Такого рода описание делалось, разумеется, не без того, чтоб представить собственные труды затруднительнее, а результаты их блестящими. «Поистине, – восклицал Волынский, – что ни вижу, все надобно вновь делать! И такая пришла на меня напасть, что не знаю, за что приняться…» Горько жаловался Волынский, что вот-де неприятель все разорил и пограбил около Терка и гребенских казаков, «о чем как в сенате, так и в коллегии, чаю, не одну стопу бумаги измарали, но резолюции ниоткуда нет». Губернатор убедительнейше просил Монса поторопить кого следует высылкой ему подкрепления, без чего ему доводится идти против неприятеля с двумя тысячами кой-как обмундированных и вооруженных солдат да нескольких тысяч калмыков.

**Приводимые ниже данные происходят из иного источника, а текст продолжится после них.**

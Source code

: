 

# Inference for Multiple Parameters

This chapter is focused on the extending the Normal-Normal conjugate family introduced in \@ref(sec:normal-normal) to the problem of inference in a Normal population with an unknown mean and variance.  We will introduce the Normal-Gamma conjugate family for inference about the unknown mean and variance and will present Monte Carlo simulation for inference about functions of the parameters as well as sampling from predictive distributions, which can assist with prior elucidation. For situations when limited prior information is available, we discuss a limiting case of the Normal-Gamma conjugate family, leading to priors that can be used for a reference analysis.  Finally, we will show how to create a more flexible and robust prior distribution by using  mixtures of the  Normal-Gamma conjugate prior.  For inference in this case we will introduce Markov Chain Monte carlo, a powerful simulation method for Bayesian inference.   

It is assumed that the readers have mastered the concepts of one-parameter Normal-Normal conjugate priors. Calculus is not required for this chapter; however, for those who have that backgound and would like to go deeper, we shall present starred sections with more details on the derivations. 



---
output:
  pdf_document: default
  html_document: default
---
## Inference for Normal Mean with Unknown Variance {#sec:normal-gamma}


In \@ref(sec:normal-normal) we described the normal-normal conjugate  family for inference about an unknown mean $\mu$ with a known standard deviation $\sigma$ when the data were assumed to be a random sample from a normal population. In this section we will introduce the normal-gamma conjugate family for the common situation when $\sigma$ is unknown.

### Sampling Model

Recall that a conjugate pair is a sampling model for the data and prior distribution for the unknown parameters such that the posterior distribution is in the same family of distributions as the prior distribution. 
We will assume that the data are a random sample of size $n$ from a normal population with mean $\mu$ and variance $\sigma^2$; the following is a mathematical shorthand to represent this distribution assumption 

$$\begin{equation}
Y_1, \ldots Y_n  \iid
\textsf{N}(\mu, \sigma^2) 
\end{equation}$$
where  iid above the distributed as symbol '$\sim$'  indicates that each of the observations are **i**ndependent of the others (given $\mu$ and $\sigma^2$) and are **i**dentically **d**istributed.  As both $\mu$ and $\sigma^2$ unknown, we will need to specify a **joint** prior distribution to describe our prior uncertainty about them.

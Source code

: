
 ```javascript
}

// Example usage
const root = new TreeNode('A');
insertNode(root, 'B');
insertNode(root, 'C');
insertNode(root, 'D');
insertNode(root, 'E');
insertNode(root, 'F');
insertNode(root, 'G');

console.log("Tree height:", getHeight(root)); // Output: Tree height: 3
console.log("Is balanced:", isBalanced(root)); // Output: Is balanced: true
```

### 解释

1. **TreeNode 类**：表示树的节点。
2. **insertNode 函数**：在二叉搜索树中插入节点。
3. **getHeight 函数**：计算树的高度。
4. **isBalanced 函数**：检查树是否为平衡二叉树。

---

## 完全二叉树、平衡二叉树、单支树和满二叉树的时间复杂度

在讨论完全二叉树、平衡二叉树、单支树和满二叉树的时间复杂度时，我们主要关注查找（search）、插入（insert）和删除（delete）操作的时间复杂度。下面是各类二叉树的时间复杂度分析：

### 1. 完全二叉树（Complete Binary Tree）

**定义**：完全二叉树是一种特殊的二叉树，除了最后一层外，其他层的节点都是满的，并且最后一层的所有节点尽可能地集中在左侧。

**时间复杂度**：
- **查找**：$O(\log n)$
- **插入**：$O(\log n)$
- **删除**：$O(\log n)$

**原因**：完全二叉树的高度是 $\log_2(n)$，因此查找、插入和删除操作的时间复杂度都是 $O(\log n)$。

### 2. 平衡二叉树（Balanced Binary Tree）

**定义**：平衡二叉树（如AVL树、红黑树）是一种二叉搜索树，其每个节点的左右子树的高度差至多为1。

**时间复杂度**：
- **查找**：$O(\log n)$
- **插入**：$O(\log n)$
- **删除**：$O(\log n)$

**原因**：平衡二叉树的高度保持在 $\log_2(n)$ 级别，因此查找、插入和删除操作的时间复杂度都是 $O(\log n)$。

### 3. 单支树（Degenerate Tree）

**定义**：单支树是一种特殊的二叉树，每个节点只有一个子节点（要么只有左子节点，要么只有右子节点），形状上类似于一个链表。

Письма Волынского вызывали со стороны Монса разные «дружеские благодеяния», и Артемий Петрович благодарил государыню арапом с арапкою и с двумя арапченками, а фаворита ее – лошадью с серебряным мундштуком и турецким седлом. О своем «каторжном житье» Волынский доносил особым прошением к государыне, в котором излагал все свои нужды. «И притом вас, моего государя и друга, – писал астраханский губернатор, – прошу оное (челобитье) ея величеству наедине вручить. А прочел бы (ей) Алексей Васильевич (Макаров). Того ради извольте излучить, чтоб он тут был; а вас чрез Бога (т. е. ради Бога) прошу показать свою дружескую ко мне милость в предстательстве к ея величеству».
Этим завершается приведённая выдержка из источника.